We examined the contemporary distribution of dhps resistance mutations and found that single, codon 437–mutant (AGK/SGK) alleles were predominant in west and central Africa while the double, codon 437– and 540–mutant (SGE) alleles prevailed throughout east Africa. Flanking sequence analysis showed multiple origins of both single- and double-mutant alleles: three major AGK/SGK lineages and two major SGE lineages. All had been subject to recent selection and each had a highly distinctive regional geographic distribution. In southeast Africa SGE 1 was predominant, while in Northeast Africa SGE 2 prevailed. The three AGK/SGK lineages predominated in different regions: AGK/SGK1 in the southwest, AGK/SGK2 in west Africa, and AGK/SGK3 in central Africa (Cameroon).

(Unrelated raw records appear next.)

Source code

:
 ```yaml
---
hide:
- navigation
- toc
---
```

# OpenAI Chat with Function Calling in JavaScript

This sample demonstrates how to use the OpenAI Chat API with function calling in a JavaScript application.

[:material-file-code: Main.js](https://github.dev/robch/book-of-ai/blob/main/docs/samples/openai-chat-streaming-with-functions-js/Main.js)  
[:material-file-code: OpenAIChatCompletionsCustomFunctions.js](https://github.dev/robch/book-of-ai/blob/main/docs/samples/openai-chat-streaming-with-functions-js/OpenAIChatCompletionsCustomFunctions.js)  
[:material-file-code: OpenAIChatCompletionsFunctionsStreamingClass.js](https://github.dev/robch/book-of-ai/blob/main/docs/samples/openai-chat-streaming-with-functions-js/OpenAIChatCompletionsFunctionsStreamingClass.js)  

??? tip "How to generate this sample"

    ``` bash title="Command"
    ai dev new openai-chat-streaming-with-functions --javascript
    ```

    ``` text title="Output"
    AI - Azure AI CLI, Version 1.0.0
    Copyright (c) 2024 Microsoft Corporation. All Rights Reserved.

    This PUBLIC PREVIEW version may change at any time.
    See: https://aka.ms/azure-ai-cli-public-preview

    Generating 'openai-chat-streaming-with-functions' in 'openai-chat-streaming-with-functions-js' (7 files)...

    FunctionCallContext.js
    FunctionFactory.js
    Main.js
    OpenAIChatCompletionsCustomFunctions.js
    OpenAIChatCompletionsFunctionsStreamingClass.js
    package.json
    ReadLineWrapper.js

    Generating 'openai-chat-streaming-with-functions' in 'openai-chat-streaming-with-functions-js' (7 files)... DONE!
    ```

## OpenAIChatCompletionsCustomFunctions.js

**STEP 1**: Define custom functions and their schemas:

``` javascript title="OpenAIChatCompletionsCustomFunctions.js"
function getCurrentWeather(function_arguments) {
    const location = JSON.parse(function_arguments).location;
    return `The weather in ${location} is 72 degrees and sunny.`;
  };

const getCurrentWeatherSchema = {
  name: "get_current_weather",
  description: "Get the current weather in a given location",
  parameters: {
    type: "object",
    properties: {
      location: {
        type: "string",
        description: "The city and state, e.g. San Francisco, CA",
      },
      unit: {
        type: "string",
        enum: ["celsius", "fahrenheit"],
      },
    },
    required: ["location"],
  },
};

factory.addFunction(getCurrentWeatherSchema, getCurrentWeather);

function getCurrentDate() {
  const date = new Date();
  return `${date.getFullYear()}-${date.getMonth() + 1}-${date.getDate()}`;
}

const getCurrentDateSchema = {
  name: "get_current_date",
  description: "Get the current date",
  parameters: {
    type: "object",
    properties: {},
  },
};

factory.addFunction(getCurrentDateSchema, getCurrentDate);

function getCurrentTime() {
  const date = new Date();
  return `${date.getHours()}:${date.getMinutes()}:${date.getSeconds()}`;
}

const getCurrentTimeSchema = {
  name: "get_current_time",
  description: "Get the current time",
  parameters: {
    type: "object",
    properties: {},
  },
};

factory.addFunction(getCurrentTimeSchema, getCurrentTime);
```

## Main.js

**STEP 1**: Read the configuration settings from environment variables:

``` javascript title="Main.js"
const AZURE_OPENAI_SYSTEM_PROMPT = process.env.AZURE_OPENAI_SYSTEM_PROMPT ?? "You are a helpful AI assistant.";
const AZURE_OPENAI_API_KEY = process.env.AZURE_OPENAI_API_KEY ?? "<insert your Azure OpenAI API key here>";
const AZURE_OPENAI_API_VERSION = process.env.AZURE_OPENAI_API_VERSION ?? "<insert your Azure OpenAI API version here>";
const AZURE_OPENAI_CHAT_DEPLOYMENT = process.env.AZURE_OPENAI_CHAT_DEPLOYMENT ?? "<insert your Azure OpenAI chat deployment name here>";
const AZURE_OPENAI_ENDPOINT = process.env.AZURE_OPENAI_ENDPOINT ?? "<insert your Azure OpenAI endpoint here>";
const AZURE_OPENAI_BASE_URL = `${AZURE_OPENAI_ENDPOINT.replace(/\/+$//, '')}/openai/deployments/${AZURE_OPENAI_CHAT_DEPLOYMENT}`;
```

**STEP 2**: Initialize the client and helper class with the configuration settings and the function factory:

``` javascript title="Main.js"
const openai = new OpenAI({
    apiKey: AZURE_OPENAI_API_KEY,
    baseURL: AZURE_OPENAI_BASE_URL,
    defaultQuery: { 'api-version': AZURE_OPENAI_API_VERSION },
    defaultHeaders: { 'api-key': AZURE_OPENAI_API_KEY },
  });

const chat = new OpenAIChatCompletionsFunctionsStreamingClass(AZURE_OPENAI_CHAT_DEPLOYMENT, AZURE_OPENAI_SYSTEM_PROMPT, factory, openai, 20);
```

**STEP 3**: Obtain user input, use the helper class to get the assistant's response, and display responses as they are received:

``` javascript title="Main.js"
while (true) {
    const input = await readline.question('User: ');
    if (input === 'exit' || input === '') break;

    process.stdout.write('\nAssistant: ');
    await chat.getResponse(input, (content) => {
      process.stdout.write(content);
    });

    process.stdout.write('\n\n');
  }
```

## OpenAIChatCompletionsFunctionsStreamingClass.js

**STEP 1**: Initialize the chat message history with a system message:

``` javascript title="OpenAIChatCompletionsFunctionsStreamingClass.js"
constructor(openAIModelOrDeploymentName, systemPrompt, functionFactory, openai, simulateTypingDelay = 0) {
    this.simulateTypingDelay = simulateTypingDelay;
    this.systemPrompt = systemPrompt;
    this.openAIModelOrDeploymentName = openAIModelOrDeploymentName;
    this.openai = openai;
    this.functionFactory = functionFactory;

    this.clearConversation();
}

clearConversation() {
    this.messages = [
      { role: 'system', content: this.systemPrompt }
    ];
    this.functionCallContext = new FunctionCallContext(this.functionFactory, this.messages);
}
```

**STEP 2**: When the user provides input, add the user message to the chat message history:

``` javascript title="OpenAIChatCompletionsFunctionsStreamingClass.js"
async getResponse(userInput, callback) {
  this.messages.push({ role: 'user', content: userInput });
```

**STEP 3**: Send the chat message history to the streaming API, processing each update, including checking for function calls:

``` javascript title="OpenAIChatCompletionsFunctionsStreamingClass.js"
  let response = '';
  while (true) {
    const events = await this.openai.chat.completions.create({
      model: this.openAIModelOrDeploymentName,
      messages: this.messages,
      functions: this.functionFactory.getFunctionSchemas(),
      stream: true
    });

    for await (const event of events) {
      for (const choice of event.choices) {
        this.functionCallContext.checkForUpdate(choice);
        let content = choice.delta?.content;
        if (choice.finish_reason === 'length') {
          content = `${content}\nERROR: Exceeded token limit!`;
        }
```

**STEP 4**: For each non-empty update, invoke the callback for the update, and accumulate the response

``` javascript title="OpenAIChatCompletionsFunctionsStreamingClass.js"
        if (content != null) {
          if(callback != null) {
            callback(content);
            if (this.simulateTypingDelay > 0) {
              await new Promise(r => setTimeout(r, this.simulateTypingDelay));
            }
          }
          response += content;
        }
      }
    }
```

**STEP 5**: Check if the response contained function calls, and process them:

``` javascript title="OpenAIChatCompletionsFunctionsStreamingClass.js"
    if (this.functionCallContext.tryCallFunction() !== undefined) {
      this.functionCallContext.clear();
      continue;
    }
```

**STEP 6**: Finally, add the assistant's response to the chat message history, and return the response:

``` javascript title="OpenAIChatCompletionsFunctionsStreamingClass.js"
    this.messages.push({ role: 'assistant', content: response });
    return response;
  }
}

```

Explaining the Geographical Distributions

The difference between east and west African parasites can most economically be explained as a consequence of the limited number of resistant dhps lineages. Each emerged in distinct geographical foci and subsequently became dispersed across a wide region. It has previously been observed with reference to pyrimethamine and chloroquine that the rate of emergence of mutant parasite lineages is far less frequent than might be predicted based on the mutation rate and the number of parasites in each human infection [1], and our findings in relation to the origins of resistant dhps are consistent with this observation.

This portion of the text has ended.